=== Begin Enclosure ===
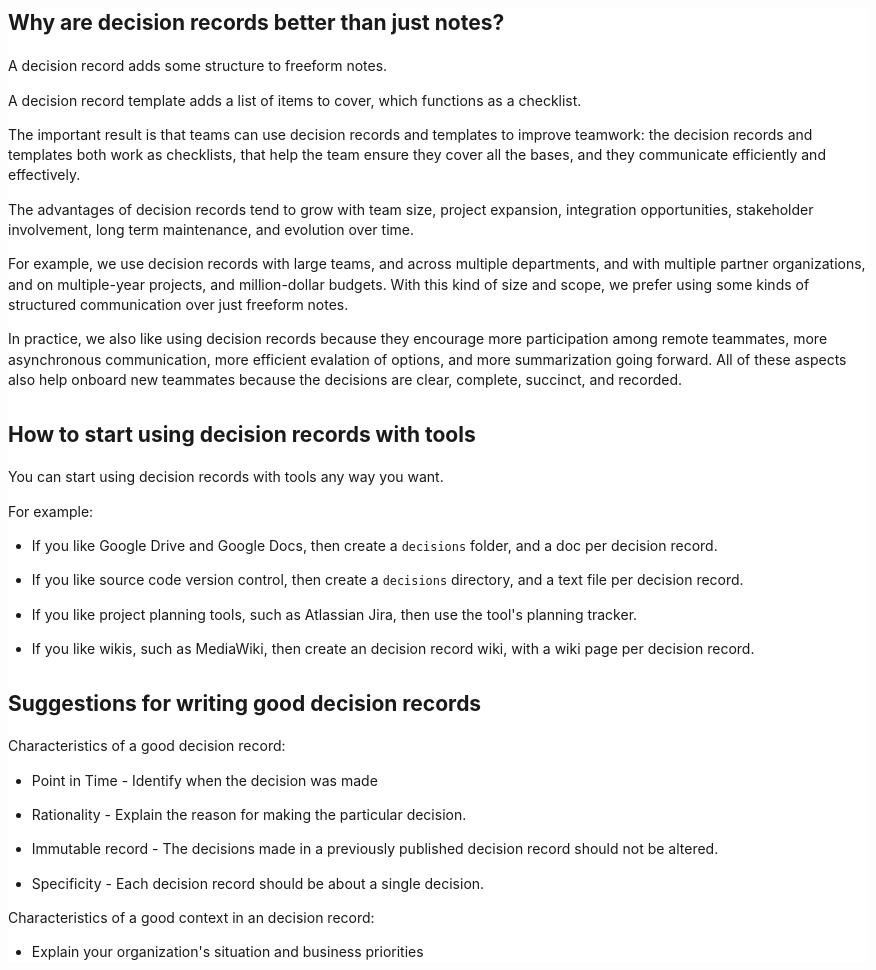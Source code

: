 
## Why are decision records better than just notes?

A decision record adds some structure to freeform notes.

A decision record template adds a list of items to cover, which functions as a checklist.

The important result is that teams can use decision records and templates to improve teamwork: the decision records and templates both work as checklists, that help the team ensure they cover all the bases, and they communicate efficiently and effectively.

The advantages of decision records tend to grow with team size, project expansion, integration opportunities, stakeholder involvement, long term maintenance, and evolution over time.

For example, we use decision records with large teams, and across multiple departments, and with multiple partner organizations, and on multiple-year projects, and million-dollar budgets. With this kind of size and scope, we prefer using some kinds of structured communication over just freeform notes.

In practice, we also like using decision records because they encourage more participation among remote teammates, more asynchronous communication, more efficient evalation of options, and more summarization going forward. All of these aspects also help onboard new teammates because the decisions are clear, complete, succinct, and recorded.


## How to start using decision records with tools

You can start using decision records with tools any way you want.

For example:

  * If you like Google Drive and Google Docs, then create a `decisions` folder, and a doc per decision record.

  * If you like source code version control, then create a `decisions` directory, and a text file per decision record.

  * If you like project planning tools, such as Atlassian Jira, then use the tool's planning tracker.

  * If you like wikis, such as MediaWiki, then create an decision record wiki, with a wiki page per decision record.


## Suggestions for writing good decision records

Characteristics of a good decision record:

  * Point in Time - Identify when the decision was made

  * Rationality - Explain the reason for making the particular decision.

  * Immutable record - The decisions made in a previously published decision record should not be altered.

  * Specificity - Each decision record should be about a single decision.

Characteristics of a good context in an decision record:

  * Explain your organization's situation and business priorities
=== End Enclosure ===
• What the exercise asks:
Working from the records above, write out verbatim only the lines from the line containing "Characteristics of a good decision" through the line containing "not be altered.".

• Solution for this problem:
Characteristics of a good decision record:

  * Point in Time - Identify when the decision was made

  * Rationality - Explain the reason for making the particular decision.

  * Immutable record - The decisions made in a previously published decision record should not be altered.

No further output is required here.